I know next to nothing about science. When scientists (or at least those who aren’t on the payroll of Exxon) agree that human beings are having a significant effect on the climate, I tend to believe them.
That’s not some sort of hipster affectation, mind you. When people with doctorates in earth sciences speak in one voice, I try to set down the PBR and the graphic novel and listen. But what throws me for a loop is when good people, with the right idea, go off the rail.
Like the “Save The Polar Bears” crowd.
But really… Who should the polar bears fear the most? Local Sierra Club boss Mike O’Brien and his Nissan Pathfinder? Or some drunk Canuck with a shotgun?
Polar bears would stand a greater chance of avoiding extinction if people stopped shooting them than if they reduced greenhouse gas emissions, according to a book by a leading environmental skeptic.
Bjorn Lomborg, the Danish professor who achieved international fame with his previous book, The Skeptical Environmentalist, examines and rejects claims by environmentalists and the former president Al Gore that polar bears are drowning because the sea ice they hunt on is melting.
Lomborg says the story about drowning bears is taken from a single sighting of four dead bears the day after an abrupt windstorm.
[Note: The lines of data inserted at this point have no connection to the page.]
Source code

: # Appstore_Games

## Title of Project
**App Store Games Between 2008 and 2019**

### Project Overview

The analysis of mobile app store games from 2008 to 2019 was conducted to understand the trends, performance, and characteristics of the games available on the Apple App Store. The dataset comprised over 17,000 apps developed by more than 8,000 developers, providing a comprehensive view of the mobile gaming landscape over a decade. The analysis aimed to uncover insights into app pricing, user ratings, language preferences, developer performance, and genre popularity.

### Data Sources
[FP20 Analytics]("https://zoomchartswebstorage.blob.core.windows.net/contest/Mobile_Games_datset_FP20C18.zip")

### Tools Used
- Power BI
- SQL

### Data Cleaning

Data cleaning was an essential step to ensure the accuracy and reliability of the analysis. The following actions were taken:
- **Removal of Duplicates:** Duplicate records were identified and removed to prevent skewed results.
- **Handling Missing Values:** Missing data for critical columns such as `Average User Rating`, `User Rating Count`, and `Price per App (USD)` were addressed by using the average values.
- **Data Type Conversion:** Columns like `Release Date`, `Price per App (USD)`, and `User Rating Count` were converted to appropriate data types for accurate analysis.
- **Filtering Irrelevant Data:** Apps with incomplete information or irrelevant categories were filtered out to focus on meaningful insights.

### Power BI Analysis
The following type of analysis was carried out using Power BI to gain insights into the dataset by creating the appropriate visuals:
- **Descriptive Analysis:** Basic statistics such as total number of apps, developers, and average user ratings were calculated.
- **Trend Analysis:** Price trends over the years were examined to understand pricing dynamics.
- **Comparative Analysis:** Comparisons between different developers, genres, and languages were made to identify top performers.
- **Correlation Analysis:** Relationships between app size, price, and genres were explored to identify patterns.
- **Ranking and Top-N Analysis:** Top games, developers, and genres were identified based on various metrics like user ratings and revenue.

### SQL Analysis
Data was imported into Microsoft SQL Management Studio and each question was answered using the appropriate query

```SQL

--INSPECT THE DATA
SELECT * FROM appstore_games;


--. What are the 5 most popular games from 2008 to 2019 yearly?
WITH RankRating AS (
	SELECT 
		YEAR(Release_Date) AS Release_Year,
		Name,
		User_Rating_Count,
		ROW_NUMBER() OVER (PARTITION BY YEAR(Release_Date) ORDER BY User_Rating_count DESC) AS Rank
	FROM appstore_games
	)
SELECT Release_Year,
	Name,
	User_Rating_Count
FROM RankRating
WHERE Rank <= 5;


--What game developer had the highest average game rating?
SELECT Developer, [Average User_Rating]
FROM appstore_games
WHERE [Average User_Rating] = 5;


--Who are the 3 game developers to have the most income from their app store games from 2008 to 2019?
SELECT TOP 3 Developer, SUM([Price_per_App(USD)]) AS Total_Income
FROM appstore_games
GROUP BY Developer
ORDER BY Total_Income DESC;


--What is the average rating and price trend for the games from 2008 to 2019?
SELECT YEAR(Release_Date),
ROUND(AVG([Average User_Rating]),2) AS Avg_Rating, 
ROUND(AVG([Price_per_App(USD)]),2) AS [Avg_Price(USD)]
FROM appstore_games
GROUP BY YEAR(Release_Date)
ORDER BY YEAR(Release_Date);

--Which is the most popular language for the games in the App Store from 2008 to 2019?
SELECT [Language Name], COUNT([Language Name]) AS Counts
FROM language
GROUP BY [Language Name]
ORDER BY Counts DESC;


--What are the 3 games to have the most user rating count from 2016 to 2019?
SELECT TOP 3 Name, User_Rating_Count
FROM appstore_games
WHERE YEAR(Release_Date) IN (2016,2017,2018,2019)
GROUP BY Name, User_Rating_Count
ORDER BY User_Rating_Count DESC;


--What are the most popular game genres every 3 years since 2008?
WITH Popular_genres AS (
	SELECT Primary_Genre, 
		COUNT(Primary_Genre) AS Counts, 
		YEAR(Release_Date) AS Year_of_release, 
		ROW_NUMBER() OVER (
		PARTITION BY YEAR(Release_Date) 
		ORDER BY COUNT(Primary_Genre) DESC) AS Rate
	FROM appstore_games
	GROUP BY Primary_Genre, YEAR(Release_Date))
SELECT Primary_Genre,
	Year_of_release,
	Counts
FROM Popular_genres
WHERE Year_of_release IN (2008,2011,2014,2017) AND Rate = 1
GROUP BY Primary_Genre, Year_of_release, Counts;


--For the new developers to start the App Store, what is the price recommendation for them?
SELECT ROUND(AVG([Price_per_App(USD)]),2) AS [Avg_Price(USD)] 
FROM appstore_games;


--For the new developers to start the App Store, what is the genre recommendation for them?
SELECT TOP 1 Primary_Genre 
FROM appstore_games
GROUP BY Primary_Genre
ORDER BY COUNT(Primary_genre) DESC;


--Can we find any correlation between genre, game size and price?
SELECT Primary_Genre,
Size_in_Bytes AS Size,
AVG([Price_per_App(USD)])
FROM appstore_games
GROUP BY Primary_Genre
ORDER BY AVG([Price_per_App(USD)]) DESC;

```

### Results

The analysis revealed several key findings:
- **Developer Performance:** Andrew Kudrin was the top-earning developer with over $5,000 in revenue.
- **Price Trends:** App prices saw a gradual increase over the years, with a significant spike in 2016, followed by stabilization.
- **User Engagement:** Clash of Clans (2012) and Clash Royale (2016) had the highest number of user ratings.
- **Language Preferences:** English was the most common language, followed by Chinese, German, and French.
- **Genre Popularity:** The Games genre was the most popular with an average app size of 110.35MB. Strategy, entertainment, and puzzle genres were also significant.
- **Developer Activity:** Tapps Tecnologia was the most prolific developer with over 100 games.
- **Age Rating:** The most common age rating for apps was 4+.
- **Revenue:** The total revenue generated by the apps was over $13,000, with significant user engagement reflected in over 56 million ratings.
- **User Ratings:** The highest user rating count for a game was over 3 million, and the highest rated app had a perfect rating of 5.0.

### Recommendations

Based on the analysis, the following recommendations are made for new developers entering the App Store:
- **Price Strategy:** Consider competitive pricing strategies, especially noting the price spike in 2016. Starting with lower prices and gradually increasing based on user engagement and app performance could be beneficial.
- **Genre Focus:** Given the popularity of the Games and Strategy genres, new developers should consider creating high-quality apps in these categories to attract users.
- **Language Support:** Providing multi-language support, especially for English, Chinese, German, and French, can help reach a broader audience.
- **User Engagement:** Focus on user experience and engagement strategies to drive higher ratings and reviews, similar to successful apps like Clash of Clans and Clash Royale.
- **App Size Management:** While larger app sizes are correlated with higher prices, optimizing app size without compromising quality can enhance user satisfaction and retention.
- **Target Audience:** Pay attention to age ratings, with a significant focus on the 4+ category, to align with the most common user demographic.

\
The bears came from a population that was actually increasing, which has been the overall trend in the polar bear population since the 1960s.
Lomborg, whose PhD is in political science and who doesn’t claim to be a scientist, gets all sorts of hisses and boos when he speaks. He even got nailed with a custard pie in Oxford. Hmm… Pie target Bill Gates is still shipping software, and the mannish Ann Coulter hasn’t been eaten by wolves. Perhaps the “pie throwing as a means of affecting public policy” meme is a bit played out, no?
Lomborg continues:
[He] points out that over the past decades, the global polar bear population has increased dramatically from about 5,000 members in the 1960s to around 25,000 as a result of the regulation of hunting.
Even if a decline in the bear population has taken place since the 1980s, he says, if we try to help them by cutting greenhouse gases we can at the very best avoid 15 bears dying, with realistic option meaning that it is probably only around 0.06 bears per year.
But he says, if we care for stable populations of polar bears, dealing with the 49 polar bears from the same population around Hudson Bay that get shot each year might be a smarter and more viable strategy.
I’d much rather see enviro groups pushing an American-style “cap and trade” system for controlling carbon dioxide in a way that would spur innovation and reward creativity, rather than more of these goofball vanity campaigns.